Homage Berlinale 2010: Hanna Schygulla and Wolfgang Kohlhaase to Receive Honorary Golden Bears for Their Lifetime Achievements
In 2010, the festival’s 60th anniversary, the Berlinale is dedicating its Homage to two film artists who have decisively shaped post-war German cinema in different ways.
“Hanna Schygulla and Wolfgang Kohlhaase both stand for renewal and departure – in West and East Germany. Hanna Schygulla’s name is inseparably connected with Rainer Werner Fassbinder’s films. Wolfgang Kohlhaase adopted a course that was new for the DEFA in his first collaborations with director Gerhard Klein,” comments Berlinale Director Dieter Kosslick on the artists being honoured.
On the occasion of the Homage, on the 17th and 18th of February respectively, Wolfgang Kohlhaase and Hanna Schygulla will be awarded Honorary Golden Bears for their lifetime achievements. A programme of five works each has been put together from their oeuvres to accompany the Homage.
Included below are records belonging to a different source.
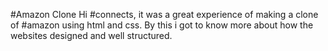 #Amazon Clone
Hi #connects, it was a great experience of making a clone of #amazon using html and css.
By this i got to know more about how the websites designed and well structured.
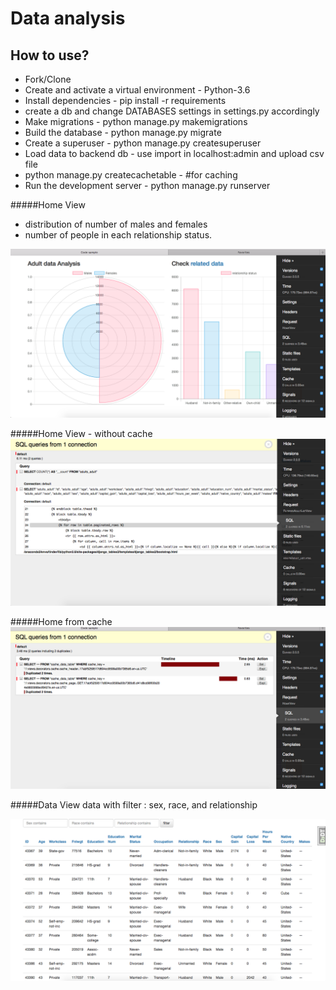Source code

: # Data analysis

## How to use?
* Fork/Clone
* Create and activate a virtual environment - Python-3.6
* Install dependencies - pip install -r requirements
* create a db and change DATABASES settings in settings.py accordingly
* Make migrations - python manage.py makemigrations
* Build the database - python manage.py migrate
* Create a superuser - python manage.py createsuperuser
* Load data to backend db - use import in localhost:admin and upload csv file
* python manage.py createcachetable - #for caching
* Run the development server - python manage.py runserver

#####Home View
* distribution of number of males and females
* number of people in each relationship status. 

<img src="/docs/home.png"/>

#####Home View - without cache
<img src="/docs/sc.png"/>

#####Home from cache
<img src="/docs/home_cache.png"/>

#####Data View
data with filter : sex, race, and relationship

<img src="/docs/data.png"/>



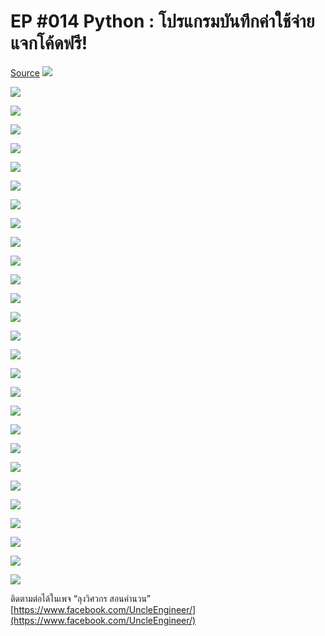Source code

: 
# EP #014 Python : โปรแกรมบันทึกค่าใช้จ่าย แจกโค้ดฟรี!
[Source](https://medium.com/@UncleEngineer/ep-014-python-%E0%B9%82%E0%B8%9B%E0%B8%A3%E0%B9%81%E0%B8%81%E0%B8%A3%E0%B8%A1%E0%B8%9A%E0%B8%B1%E0%B8%99%E0%B8%97%E0%B8%B6%E0%B8%81%E0%B8%84%E0%B9%88%E0%B8%B2%E0%B9%83%E0%B8%8A%E0%B9%89%E0%B8%88%E0%B9%88%E0%B8%B2%E0%B8%A2-%E0%B9%81%E0%B8%88%E0%B8%81%E0%B9%82%E0%B8%84%E0%B9%89%E0%B8%94%E0%B8%9F%E0%B8%A3%E0%B8%B5-ee432e21ce7f)
![](https://miro.medium.com/max/30/1*-9N6_1Kcw0S5Pw7rL_LJpA.jpeg?q=20)

![](https://miro.medium.com/max/1875/1*-9N6_1Kcw0S5Pw7rL_LJpA.jpeg)

![](https://miro.medium.com/max/30/1*LLVcVm6Ng_f1PTC-214gVQ.jpeg?q=20)

![](https://miro.medium.com/max/1875/1*LLVcVm6Ng_f1PTC-214gVQ.jpeg)

![](https://miro.medium.com/max/30/1*sYK0QPloCXdWgSYFCRjCXw.jpeg?q=20)

![](https://miro.medium.com/max/1875/1*sYK0QPloCXdWgSYFCRjCXw.jpeg)

![](https://miro.medium.com/max/30/1*rcAjD9V7l17xtzhmte1Ueg.jpeg?q=20)

![](https://miro.medium.com/max/1875/1*rcAjD9V7l17xtzhmte1Ueg.jpeg)

![](https://miro.medium.com/max/30/1*ZiN5268BYrQWNei-SNsWZw.jpeg?q=20)

![](https://miro.medium.com/max/1875/1*ZiN5268BYrQWNei-SNsWZw.jpeg)

![](https://miro.medium.com/max/30/1*kP96M_Iu9EI_qPJet4RGMA.jpeg?q=20)

![](https://miro.medium.com/max/1875/1*kP96M_Iu9EI_qPJet4RGMA.jpeg)

![](https://miro.medium.com/max/30/1*VHHpMGI0BDrkoI-5RSnmsg.jpeg?q=20)

![](https://miro.medium.com/max/1875/1*VHHpMGI0BDrkoI-5RSnmsg.jpeg)

![](https://miro.medium.com/max/30/1*SYdCzY02CXgAlsZ7zgZBsQ.jpeg?q=20)

![](https://miro.medium.com/max/1875/1*SYdCzY02CXgAlsZ7zgZBsQ.jpeg)

![](https://miro.medium.com/max/30/1*IrgbxRfQg4tubc-aXa5Xcw.jpeg?q=20)

![](https://miro.medium.com/max/1875/1*IrgbxRfQg4tubc-aXa5Xcw.jpeg)

![](https://miro.medium.com/max/30/1*zcua-djTZIgODV70IbSkew.jpeg?q=20)

![](https://miro.medium.com/max/1875/1*zcua-djTZIgODV70IbSkew.jpeg)

![](https://miro.medium.com/max/30/1*tJM_fzfRu2VlUzgrwdZevw.jpeg?q=20)

![](https://miro.medium.com/max/1875/1*tJM_fzfRu2VlUzgrwdZevw.jpeg)

![](https://miro.medium.com/max/30/1*Pap0z8pmPh_OtyvuNRvKIw.jpeg?q=20)

![](https://miro.medium.com/max/1875/1*Pap0z8pmPh_OtyvuNRvKIw.jpeg)

![](https://miro.medium.com/max/30/1*SNvMmAs92Wnjn_NNpHdOnQ.jpeg?q=20)

![](https://miro.medium.com/max/1875/1*SNvMmAs92Wnjn_NNpHdOnQ.jpeg)

![](https://miro.medium.com/max/30/1*QXa_BQb2XWWBtPtrTyD8fg.jpeg?q=20)

![](https://miro.medium.com/max/1875/1*QXa_BQb2XWWBtPtrTyD8fg.jpeg)

ติดตามต่อได้ในเพจ “ลุงวิศวกร สอนคำนวน”  [https://www.facebook.com/UncleEngineer/](https://www.facebook.com/UncleEngineer/)
<!--stackedit_data:
eyJoaXN0b3J5IjpbLTIxNDM3NjkwMjddfQ==
-->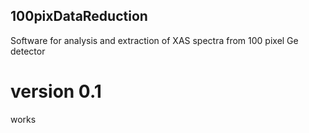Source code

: ## 100pixDataReduction
  Software for analysis and extraction of XAS spectra from 100 pixel Ge detector

# version 0.1
  works

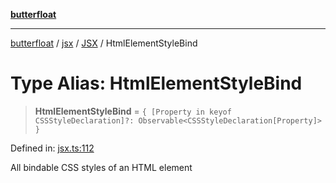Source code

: [**butterfloat**](../../../../../../README.md)

***

[butterfloat](../../../../../../globals.md) / [jsx](../../../README.md) / [JSX](../README.md) / HtmlElementStyleBind

# Type Alias: HtmlElementStyleBind

> **HtmlElementStyleBind** = `{ [Property in keyof CSSStyleDeclaration]?: Observable<CSSStyleDeclaration[Property]> }`

Defined in: [jsx.ts:112](https://github.com/WorldMaker/butterfloat/blob/f0f5f6205e72911354af687f4fb1c543d3ebd586/jsx.ts#L112)

All bindable CSS styles of an HTML element
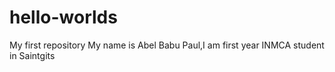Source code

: # hello-worlds
My first repository
My name is Abel Babu Paul,I am first year INMCA student in Saintgits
Hanna Schygulla began performing at the Munich Action Theatre through Rainer Werner Fassbinder in 1967. She went on to star in 20 of his films between 1969 and 1980. Within the scope of the Homage, a rare early work, Rio das Mortes (1970/71) will be screened: with bizarre humour, it captures the utopian spirit and attitude towards life in the 1970s. Fassbinder’s late works - such as Die Ehe der Maria Braun (The Marriage of Maria Braun, 1978/79), for which Schygulla received the Silver Berlin Bear in 1979, and Lili Marleen (1980/81) – were the starting point for Schygulla’s reputation as the “new Dietrich”, especially in the USA. She was considered Fassbinder’s muse and through him she became an icon of New German Cinema, and the Schygulla for moviegoers around the world. She worked with many renowned German directors, including Reinhard Hauff, Volker Schlöndorff, Margarethe von Trotta, and Wim Wenders. After Fassbinder’s untimely death, she starred in films by some of the world’s most acclaimed directors, such as Jean-Luc Godard, Carlos Saura, Ettore Scola, and Andrzej Wajda. In 1983, for her role as Eugenia in Marco Ferreri’s Storia di Piera (The Story of Piera, 1982/83), she won the award for the best actress in Cannes. After a longer break, Schygulla, who has resided in Paris since 1981, is performing in German films again – most recently in Fatih Akin’s Auf der anderen Seite (The Edge of Heaven, 2006/07). Last not least, her versatility has also been visible in her theatre projects and directorial work: her Traumprotokolle (1976/2005) have been included in the collection of the MoMA and will be part of a programme with Hanna Schygulla’s video works to be presented in Berlin.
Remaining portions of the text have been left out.